In almost half a century, not much has changed. Too many of us still live in poverty, and too many of those are children. The people who make our laws, sit in judgement of us, and manage our government know less about the reality of poverty than that Ivy league reporter in Detroit. Unlike him, they don't even pretend to care.
Some on the far right are so sadistically hateful of the "other" that they have slashed public assistance in the form of food stamps. Food stamps! How dare those shiftless beggars actually want to eat! This is the Congress you and I elected. This is the President we elected, the Dr. Kidglove who reaches out time and again to "compromise" with those whose only interest is their own political careers and the profitability of the corporations who bought their offices for them. The people be damned.

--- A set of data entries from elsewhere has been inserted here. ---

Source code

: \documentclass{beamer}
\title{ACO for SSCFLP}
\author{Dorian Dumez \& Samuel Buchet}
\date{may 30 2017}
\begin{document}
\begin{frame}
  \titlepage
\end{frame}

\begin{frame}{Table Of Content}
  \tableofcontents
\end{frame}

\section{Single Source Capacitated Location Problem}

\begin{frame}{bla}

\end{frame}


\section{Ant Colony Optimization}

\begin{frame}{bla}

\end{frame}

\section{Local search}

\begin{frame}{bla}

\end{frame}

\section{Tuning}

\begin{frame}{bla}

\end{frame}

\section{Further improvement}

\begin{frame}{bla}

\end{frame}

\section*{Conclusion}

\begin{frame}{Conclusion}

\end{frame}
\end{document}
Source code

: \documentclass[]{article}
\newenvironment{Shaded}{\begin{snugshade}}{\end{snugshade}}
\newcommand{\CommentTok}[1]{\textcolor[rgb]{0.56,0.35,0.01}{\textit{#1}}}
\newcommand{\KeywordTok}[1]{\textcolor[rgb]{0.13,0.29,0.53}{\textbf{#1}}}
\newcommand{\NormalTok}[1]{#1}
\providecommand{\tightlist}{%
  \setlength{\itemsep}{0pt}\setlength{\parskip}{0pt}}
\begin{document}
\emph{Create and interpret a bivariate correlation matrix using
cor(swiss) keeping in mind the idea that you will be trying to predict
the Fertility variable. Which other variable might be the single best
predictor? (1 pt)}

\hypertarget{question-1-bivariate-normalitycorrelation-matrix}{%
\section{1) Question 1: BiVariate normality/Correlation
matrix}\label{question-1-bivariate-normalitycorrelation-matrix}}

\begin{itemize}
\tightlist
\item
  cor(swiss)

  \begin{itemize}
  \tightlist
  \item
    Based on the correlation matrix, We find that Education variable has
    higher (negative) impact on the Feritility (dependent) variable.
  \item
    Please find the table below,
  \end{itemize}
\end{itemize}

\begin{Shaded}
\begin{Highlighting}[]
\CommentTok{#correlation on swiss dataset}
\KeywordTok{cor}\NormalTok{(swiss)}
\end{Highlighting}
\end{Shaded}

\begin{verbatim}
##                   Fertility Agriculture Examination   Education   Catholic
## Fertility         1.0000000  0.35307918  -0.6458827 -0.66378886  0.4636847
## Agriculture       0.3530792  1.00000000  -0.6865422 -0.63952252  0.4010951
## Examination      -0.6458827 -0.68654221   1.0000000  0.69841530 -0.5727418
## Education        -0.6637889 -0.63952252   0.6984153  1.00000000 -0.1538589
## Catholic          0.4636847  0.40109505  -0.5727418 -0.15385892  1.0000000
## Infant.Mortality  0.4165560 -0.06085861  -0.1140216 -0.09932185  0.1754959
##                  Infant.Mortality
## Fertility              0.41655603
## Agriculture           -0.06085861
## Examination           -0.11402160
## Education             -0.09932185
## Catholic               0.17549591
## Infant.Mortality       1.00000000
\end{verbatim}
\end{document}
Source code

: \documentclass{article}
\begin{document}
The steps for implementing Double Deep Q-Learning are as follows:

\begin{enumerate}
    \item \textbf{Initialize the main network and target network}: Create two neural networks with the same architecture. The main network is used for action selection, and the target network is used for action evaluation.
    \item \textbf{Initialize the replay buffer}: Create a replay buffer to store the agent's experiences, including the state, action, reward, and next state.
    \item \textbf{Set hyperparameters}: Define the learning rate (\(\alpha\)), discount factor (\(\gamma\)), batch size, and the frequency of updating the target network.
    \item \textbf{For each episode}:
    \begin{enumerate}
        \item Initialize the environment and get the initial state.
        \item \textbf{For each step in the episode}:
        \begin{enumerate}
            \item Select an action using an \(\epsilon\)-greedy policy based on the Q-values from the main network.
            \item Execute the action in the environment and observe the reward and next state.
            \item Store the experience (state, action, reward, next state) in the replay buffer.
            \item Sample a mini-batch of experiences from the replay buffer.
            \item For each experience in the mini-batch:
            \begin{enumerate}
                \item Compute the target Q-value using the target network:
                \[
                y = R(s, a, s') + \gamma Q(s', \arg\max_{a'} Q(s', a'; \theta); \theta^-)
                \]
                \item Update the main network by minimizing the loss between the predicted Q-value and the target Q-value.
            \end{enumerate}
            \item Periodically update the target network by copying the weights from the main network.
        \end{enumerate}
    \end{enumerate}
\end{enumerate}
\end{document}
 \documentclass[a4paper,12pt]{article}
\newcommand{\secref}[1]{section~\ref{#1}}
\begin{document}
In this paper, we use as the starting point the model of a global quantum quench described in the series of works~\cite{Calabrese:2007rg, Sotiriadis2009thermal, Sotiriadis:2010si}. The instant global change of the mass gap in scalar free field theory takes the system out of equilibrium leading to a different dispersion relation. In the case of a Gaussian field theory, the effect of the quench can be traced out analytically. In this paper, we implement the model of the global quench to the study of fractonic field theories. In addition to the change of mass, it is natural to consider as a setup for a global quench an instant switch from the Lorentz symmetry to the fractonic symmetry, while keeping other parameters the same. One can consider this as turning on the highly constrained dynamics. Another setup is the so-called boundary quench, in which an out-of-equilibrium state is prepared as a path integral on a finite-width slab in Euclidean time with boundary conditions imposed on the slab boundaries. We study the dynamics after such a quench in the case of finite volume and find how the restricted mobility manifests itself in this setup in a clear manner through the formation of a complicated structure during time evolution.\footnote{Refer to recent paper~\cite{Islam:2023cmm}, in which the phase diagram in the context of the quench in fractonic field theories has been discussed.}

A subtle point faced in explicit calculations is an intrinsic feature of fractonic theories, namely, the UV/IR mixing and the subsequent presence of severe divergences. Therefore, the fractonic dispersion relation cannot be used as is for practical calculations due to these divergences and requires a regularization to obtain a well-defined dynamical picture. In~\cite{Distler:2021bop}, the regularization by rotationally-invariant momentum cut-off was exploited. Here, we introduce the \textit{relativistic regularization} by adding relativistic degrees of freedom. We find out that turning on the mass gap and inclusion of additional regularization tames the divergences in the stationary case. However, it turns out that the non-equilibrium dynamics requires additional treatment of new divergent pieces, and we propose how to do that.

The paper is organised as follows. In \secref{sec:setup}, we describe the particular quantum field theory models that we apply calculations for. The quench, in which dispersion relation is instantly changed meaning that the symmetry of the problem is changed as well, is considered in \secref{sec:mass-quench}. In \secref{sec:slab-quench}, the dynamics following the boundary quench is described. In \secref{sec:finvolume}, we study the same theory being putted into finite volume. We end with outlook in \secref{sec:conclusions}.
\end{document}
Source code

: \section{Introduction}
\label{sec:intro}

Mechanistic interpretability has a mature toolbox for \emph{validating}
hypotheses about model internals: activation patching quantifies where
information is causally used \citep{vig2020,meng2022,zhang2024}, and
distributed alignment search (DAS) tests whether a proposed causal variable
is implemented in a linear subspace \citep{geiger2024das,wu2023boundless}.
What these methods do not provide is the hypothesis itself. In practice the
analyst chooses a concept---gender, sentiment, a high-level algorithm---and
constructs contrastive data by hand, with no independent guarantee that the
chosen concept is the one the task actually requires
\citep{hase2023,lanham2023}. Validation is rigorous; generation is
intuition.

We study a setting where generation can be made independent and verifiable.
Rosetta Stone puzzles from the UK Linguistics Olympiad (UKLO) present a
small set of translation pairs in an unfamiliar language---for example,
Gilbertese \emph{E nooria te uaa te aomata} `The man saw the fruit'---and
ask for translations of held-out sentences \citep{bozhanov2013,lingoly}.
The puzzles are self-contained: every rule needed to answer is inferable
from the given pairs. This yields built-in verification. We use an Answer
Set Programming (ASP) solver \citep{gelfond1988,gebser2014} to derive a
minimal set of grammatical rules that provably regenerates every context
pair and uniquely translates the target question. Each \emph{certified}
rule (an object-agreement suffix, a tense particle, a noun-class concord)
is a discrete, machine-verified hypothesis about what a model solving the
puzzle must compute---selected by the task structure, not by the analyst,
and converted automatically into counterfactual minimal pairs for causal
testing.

In the town where I live, the newspaper call-in column for people who utter their inanities from behind the veil of annonymity is filled these days with comments about the poor from those who are still clinging desperately to the last vestiges of the middle class. The tenor of all of them is, "If you can't get by on $5 worth of food a day, get up off your lazy arse and get a job." (Never mind that the number actually was $4.50 and now is below $4.) They echo the falsehoods of their man in Congress, who holds "job fairs" which, he says, are poorly attended because most of the unemployed couldn't pass drug tests. He doesn't mention that virtually all of the jobs at his fairs pay the minimum wage, and that most of the employers limit the hours of those jobs so they don't have to pay benefits like health care.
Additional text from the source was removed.